We think it’s the prerequisite to lasting love. Without it we’re nothing more than roommates, moving peripherally through one another’s lives. We chase the “spark”: that elusive glimmer of attraction which, if shared, could lead to forever.
But love doesn’t need a spark to begin.
Relationships based on attraction are a cultural norm. We are drawn together like magnets, seeking physical fulfillment or the thrill of mystery. We think chasing attraction is the way to lasting love; that if we get that part right, everything else will fall into place.

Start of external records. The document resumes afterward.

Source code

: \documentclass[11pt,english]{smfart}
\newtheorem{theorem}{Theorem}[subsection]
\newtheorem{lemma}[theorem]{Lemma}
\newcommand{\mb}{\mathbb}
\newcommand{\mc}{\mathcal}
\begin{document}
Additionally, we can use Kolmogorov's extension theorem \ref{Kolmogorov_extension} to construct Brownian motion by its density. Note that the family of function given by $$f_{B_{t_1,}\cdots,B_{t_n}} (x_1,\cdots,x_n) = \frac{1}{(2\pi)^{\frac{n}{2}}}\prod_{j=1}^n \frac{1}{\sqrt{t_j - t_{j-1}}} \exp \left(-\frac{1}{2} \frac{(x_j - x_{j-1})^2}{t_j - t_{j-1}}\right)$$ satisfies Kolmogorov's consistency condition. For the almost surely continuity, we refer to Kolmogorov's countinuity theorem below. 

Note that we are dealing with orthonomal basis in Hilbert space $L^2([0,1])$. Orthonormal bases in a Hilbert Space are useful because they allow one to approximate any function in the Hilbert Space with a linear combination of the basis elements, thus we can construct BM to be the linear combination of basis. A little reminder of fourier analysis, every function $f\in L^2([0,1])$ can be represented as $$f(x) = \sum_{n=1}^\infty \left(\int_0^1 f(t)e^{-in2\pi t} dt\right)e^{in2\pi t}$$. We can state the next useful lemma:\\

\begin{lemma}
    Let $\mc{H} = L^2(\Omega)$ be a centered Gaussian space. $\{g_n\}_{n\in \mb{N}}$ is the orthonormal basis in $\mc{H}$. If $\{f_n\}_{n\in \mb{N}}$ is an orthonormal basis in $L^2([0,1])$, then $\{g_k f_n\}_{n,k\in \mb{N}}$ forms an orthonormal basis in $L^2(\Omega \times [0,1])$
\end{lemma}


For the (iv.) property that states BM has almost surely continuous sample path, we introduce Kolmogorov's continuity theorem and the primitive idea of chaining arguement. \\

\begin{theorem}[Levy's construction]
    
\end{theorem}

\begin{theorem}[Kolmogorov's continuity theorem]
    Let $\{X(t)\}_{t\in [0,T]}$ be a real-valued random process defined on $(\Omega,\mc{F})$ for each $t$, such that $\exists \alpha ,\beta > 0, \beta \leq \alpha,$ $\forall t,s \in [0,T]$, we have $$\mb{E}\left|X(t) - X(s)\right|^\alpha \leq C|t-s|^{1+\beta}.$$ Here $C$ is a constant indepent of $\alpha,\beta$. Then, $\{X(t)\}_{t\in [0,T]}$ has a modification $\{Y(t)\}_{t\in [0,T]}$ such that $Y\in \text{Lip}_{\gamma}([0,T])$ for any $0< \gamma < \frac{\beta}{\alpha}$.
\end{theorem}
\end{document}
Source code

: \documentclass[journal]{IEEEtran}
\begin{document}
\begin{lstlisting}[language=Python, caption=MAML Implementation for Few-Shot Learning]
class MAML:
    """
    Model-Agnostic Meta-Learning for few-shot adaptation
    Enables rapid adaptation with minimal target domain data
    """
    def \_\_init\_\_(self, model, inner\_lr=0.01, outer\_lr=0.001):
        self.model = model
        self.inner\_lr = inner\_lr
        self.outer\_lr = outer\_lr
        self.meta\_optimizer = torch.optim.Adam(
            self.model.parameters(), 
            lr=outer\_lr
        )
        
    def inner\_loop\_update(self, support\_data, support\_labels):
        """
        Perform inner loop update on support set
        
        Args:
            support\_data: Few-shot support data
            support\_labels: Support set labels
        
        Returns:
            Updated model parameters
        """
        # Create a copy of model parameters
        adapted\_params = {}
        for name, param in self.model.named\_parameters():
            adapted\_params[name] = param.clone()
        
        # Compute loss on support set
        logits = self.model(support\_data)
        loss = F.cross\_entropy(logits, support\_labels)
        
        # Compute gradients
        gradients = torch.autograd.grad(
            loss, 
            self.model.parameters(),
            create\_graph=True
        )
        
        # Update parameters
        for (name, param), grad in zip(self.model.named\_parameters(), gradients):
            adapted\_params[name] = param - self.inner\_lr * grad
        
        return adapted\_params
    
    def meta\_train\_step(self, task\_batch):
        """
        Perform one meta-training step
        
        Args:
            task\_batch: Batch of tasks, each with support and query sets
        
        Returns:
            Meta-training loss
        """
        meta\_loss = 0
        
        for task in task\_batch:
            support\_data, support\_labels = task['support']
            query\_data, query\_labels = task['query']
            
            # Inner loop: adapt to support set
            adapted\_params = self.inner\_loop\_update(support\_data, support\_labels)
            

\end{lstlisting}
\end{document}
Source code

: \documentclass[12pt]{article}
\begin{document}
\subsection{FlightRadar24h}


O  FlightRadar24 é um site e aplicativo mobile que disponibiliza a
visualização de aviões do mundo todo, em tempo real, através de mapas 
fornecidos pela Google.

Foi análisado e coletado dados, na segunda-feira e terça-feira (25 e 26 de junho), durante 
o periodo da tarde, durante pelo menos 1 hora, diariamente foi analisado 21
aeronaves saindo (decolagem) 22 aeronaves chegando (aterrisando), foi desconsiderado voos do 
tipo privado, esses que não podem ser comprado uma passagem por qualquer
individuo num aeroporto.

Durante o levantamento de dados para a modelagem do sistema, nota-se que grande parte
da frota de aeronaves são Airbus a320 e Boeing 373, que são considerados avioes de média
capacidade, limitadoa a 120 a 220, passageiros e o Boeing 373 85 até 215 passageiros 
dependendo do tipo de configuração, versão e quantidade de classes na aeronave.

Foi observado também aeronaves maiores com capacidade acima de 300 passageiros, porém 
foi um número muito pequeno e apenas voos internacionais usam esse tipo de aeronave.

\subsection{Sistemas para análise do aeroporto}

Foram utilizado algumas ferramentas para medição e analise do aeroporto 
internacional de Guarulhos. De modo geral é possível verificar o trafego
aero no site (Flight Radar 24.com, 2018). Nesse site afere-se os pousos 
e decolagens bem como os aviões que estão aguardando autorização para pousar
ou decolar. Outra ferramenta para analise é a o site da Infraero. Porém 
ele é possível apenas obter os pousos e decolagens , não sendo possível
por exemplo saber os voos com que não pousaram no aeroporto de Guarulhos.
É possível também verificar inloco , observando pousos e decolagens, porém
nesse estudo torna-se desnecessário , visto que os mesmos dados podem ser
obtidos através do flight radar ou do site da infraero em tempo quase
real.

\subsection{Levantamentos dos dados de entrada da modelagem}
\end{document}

We’ve got it all backwards.
Chemistry isn’t a prerequisite to love; it’s the product of love. True love is the staying power that makes attraction so strong. The magnetism of attraction increases as intimacy deepens; as our hearts – less our bodies – are bound together by common experience and time. The spark is a part of love, but it’s not the cause of it.
Chasing the spark defeats our relationships. We move from person to person, eager for that “feeling” but unwilling to commit. We don’t understand what love really is so we keep failing at it. We’re emotional thrill seekers, trying to gauge forever by the most unreliable of means. We can fix this. We can know lasting love. But we have to stop chasing a feeling and embrace what love really is.
Love is the one who stays when no one else will. Love answers the late night call and listens on the line. Love is the shoulder you cry on and the arm around your pain. Love is the slow burn of friendship and faithfulness, a fire unquenched by distance or time apart.
Love is less “the spark” and more the ember: ever burning under the surface, ready to burst into flame once you recognize its potential.
True love doesn’t need a spark to last forever. It needs people who choose love when the feelings come and go – when emotions fade, and the seasons change. True love burns slowly, but it burns brightly – and unlike the spark, it takes a lot to put it out.